As the sole organisation representing all of South Africa’s municipalities, SALGA has the immense task of co-ordinating a number of their members’ activities, including communication. And as South Africa grows in the social media space, SALGA must respond with current and relevant solutions not only to reach its members, but also to assist the general public in communicating effectively with their local municipalities and their public representatives.
Enhancing the Reputation of SALGA and Local Government through Social Media
SALGA recently launched new social media platforms, and revived existing ones with huge success. Communications Manager at the national office Tahir Sema says the social media platforms are aimed at enhancing the image of the organisation in the general public, as well as affording SALGA the opportunity to inform, educate and participate in topical issues that are affecting the local government sector.
Sema explains that the use of social media sites results in a much deeper penetration into the collective conscience of society.
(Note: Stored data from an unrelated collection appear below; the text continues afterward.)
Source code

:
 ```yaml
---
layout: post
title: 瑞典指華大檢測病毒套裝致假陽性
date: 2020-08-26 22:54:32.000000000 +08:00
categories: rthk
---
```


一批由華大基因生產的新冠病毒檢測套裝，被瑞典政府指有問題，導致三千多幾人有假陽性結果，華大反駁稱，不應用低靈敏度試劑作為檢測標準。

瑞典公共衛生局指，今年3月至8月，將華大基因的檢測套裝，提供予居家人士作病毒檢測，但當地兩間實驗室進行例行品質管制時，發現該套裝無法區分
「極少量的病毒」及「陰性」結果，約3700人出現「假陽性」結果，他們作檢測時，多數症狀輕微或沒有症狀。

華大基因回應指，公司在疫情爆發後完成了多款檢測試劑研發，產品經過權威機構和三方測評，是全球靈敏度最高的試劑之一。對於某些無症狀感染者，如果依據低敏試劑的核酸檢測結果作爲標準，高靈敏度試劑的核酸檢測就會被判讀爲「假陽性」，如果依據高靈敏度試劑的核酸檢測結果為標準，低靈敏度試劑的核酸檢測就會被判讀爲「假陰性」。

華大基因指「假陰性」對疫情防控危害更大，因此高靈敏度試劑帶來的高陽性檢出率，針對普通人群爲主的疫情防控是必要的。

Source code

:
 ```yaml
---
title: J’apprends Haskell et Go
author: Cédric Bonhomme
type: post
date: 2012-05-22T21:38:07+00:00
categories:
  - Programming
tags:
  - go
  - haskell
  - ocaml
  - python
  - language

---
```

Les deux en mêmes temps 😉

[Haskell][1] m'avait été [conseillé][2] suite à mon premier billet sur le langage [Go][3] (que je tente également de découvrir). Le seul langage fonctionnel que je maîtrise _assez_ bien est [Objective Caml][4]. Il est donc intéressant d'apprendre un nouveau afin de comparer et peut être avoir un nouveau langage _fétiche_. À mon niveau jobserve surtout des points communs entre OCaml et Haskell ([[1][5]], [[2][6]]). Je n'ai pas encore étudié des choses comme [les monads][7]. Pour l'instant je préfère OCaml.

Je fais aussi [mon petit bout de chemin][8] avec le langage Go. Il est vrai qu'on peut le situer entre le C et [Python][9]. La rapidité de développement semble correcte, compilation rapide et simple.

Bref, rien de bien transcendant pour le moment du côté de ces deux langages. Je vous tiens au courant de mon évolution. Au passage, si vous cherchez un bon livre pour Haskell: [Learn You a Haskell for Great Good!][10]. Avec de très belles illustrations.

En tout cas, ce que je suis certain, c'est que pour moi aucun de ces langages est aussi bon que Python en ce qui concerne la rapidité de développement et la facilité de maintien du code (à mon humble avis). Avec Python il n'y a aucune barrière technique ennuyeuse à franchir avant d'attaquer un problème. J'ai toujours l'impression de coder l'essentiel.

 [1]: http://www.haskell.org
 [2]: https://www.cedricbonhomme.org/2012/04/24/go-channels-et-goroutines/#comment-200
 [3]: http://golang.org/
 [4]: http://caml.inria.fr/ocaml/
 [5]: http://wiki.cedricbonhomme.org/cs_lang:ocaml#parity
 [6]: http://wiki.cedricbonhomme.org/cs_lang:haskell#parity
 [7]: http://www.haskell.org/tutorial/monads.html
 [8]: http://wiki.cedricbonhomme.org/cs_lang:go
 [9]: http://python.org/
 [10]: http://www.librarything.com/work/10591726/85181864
As such, SALGA has established a vibrant presence on the following platforms:
- Facebook is a popular, free social-networking website that allows registered users to create profiles, upload photos and videos, send messages, and keep in touch with friends, family and colleagues. It’s estimated that there are around 11.8 million South African Facebook accounts, and SALGA has about 11 000 Facebook fans already, who are kept informed about the organisation and the municipal sector on a daily basis.
- Twitter is an online social-networking service that enables users to send and read 140-character messages called ‘tweets’. SALGA has about 1 380 Twitter followers, who not only receive hourly updates from SALGA, but also use the platform to robustly engage SALGA on key issues, including the delivery of basic services. Twitter is growing fast in South Africa, with about 6.6 million users.
- YouTube allows billions of people to discover, watch and share original videos. YouTube provides a forum for people to connect, inform, and inspire others across the globe, and acts as a distribution platform for original content creators and advertisers. SALGA’s YouTube account has 10 professional videos, which revolve around SALGA and its projects, with about 143 views. There’s certainly room for improvement on this particular platform, especially once broadband internet becomes more accessible in South Africa.
- Flickr and Instagram are popular photo-sharing and hosting services, with advanced and powerful features. Both sites support an active and engaged community, where people share and explore each other’s photos. SALGA recently uploaded dozens of photos onto its Flickr site, which are available to view and download in high resolution for publishing purposes. Work has also begun on an Instagram account, which will be more accessible to the public, especially the youth.
‘Social media platforms such as Twitter and Facebook are the best new communication tools to come out in years,’ Sema says. ‘These platforms are true two-way communication tools, allowing people to engage directly with the organisation, the sector and its services. It is a great way to influence people and behaviours, keeping people updated in an up-to-the-minute way. These platforms also give us quick and direct access to “influencers” and the press.’
Sema believes that social media is one of the easiest ways to find out quickly what’s going on in the world – from international news to what’s going on locally.
More importantly, though, is the increasing number of hashtag #localgov messages about the sector from the public and public sector employees, who are now using the hashtag to share learning experiences, connect with each other, and exchange knowledge around improving the public sector.
SALGA knows the power of social media platforms in society as a great space to share information, links and views. It is also a simple and effective signposting network for people in local government to use. According to Sema, local government can learn a lot from the non-hierarchical nature of social media platforms, as destructive hierarchies are one of the sector’s least attractive features.
The City of Cape Town and the City of Johannesburg have the most popular and active Twitter accounts in the local government sphere. The former often has its followers in stitches by dispensing useful information, advice and responses in a harmless but humorous manner. It is indeed more active than many corporate accounts, acting as a mini call centre for Johannesburg residents, with more than 82 000 tweets so far.
In the near future, SALGA will be investing more time and effort into these platforms to ensure the organisation reclaims its rightful place as the voice of local government in South Africa.